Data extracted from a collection
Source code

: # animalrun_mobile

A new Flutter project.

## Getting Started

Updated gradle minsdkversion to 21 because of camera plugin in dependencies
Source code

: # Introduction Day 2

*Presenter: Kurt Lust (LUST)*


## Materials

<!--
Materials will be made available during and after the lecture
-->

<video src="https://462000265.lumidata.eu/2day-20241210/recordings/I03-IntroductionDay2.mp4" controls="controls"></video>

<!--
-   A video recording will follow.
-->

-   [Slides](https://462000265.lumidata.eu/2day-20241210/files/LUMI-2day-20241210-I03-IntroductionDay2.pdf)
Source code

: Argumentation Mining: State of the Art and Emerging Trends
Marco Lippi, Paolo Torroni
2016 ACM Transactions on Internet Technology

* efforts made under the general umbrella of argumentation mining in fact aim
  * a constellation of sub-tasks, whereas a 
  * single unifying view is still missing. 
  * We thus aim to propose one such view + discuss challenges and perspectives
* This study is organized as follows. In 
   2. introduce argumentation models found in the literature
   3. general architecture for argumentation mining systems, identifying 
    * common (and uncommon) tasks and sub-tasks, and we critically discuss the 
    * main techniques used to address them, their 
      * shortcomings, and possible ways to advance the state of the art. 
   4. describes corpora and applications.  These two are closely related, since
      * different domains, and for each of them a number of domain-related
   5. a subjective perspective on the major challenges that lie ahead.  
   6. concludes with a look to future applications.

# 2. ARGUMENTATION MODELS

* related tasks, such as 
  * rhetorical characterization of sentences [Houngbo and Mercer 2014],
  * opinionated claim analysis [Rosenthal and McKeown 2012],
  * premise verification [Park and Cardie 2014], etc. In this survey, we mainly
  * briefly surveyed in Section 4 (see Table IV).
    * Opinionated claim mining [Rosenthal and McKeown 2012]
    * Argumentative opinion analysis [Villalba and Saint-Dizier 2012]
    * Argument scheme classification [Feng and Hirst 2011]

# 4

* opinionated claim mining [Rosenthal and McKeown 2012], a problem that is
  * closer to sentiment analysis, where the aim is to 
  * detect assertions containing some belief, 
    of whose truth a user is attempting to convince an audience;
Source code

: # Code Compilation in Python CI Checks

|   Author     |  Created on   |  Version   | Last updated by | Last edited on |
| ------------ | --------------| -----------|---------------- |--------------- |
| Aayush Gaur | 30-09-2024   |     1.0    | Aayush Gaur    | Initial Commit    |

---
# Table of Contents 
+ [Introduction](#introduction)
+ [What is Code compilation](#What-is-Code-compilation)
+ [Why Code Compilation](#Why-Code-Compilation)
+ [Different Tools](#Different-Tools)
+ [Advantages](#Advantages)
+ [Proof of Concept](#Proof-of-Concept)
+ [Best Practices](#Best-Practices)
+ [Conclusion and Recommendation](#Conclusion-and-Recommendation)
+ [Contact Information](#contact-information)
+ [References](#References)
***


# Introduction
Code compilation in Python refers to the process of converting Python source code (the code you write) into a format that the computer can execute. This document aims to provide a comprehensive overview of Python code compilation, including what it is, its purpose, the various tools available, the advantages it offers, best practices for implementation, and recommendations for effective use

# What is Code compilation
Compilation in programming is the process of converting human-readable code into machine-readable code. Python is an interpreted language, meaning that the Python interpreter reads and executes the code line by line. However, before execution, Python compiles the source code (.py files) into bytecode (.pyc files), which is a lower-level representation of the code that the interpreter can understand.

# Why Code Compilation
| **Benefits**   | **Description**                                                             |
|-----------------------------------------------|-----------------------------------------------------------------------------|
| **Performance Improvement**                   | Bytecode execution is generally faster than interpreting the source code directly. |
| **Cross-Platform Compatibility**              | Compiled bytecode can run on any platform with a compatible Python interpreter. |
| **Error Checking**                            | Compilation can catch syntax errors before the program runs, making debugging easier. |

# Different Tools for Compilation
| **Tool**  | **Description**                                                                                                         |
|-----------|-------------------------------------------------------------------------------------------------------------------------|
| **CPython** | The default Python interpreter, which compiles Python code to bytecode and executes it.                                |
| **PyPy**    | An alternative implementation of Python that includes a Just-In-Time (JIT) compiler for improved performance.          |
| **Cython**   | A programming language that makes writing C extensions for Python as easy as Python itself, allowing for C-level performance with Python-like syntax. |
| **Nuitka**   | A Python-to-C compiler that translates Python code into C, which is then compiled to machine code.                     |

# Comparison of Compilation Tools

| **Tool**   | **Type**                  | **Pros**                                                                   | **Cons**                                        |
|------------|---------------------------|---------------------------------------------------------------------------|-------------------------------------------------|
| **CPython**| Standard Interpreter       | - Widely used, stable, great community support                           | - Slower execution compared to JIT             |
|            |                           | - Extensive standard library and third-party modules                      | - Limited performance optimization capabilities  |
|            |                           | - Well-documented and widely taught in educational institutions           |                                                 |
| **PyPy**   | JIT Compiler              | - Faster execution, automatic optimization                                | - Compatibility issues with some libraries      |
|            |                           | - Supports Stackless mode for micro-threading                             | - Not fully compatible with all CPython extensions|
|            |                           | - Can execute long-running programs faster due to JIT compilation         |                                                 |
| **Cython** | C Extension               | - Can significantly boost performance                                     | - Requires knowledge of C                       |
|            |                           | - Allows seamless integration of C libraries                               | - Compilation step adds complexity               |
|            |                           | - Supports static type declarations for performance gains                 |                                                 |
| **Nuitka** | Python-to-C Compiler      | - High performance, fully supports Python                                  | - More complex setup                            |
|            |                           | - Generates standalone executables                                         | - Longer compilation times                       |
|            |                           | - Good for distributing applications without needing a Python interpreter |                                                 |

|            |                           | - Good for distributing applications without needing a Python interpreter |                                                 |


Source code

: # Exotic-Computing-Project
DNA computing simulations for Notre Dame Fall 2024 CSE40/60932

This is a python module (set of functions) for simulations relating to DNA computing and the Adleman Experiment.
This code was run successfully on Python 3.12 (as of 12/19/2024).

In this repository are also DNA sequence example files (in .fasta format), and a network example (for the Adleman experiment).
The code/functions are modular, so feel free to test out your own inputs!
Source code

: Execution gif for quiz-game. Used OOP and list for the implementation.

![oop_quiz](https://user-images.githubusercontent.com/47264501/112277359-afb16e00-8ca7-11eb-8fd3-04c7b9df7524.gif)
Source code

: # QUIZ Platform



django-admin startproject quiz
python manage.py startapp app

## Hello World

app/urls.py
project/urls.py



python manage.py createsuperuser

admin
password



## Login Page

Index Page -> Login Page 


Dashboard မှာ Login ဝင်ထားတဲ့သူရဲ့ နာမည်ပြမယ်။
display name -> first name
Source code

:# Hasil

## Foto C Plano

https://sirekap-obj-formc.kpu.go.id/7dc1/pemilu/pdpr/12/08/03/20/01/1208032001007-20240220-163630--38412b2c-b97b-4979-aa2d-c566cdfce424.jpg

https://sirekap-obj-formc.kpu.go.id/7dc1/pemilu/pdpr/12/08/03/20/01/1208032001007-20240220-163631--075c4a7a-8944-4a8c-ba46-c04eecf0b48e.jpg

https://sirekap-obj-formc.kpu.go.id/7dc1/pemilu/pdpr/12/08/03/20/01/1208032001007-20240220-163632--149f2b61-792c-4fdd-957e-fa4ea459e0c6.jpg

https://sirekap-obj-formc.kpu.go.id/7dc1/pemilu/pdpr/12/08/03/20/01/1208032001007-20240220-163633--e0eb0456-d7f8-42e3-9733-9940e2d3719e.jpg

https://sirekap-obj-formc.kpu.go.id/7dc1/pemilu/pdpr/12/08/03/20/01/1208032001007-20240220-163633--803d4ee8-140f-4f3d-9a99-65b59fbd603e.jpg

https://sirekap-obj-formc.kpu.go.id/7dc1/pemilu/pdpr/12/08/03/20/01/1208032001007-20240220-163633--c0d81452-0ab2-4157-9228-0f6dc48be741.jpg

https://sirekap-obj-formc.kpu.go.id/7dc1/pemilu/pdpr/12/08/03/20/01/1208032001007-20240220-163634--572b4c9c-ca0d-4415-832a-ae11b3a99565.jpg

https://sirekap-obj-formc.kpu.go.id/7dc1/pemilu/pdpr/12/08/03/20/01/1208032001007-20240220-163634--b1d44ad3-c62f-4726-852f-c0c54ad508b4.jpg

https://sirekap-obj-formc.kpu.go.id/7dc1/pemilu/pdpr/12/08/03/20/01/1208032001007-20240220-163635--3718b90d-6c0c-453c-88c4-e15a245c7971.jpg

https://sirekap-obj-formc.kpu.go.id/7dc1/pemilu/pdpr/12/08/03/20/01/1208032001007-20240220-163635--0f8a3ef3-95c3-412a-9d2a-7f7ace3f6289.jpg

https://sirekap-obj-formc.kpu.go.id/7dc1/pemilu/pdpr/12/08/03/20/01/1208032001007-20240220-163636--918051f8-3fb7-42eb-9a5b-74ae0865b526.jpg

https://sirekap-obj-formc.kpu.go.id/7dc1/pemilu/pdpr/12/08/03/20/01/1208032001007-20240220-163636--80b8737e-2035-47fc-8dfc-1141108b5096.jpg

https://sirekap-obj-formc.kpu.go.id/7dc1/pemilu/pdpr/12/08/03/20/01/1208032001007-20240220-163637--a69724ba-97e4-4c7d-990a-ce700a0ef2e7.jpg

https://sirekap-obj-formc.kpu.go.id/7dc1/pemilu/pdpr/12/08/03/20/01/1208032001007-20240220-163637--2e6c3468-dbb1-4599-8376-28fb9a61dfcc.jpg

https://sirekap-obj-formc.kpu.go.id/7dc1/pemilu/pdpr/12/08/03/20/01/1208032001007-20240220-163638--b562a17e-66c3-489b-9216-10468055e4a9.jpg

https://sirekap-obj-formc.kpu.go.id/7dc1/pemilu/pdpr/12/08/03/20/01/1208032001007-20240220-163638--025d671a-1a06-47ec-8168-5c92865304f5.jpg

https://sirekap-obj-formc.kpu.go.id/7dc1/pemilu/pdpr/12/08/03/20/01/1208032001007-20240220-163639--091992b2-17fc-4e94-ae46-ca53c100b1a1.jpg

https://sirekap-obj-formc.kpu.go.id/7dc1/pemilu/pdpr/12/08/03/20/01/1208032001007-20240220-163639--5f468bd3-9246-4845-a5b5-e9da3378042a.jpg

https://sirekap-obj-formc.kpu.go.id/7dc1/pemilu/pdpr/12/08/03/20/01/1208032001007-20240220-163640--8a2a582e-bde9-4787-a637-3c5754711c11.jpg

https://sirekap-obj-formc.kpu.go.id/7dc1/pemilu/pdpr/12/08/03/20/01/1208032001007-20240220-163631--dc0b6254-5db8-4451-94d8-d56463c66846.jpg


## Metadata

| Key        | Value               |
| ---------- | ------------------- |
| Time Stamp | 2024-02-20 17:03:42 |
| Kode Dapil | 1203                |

[TASK OBJECTIVE]:
Among the lines above, find each one containing the string "machine" and copy it.

[SOLVED EXERCISE]:
Compilation in programming is the process of converting human-readable code into machine-readable code. Python is an interpreted language, meaning that the Python interpreter reads and executes the code line by line. However, before execution, Python compiles the source code (.py files) into bytecode (.pyc files), which is a lower-level representation of the code that the interpreter can understand.
| **Nuitka**   | A Python-to-C compiler that translates Python code into C, which is then compiled to machine code.                     |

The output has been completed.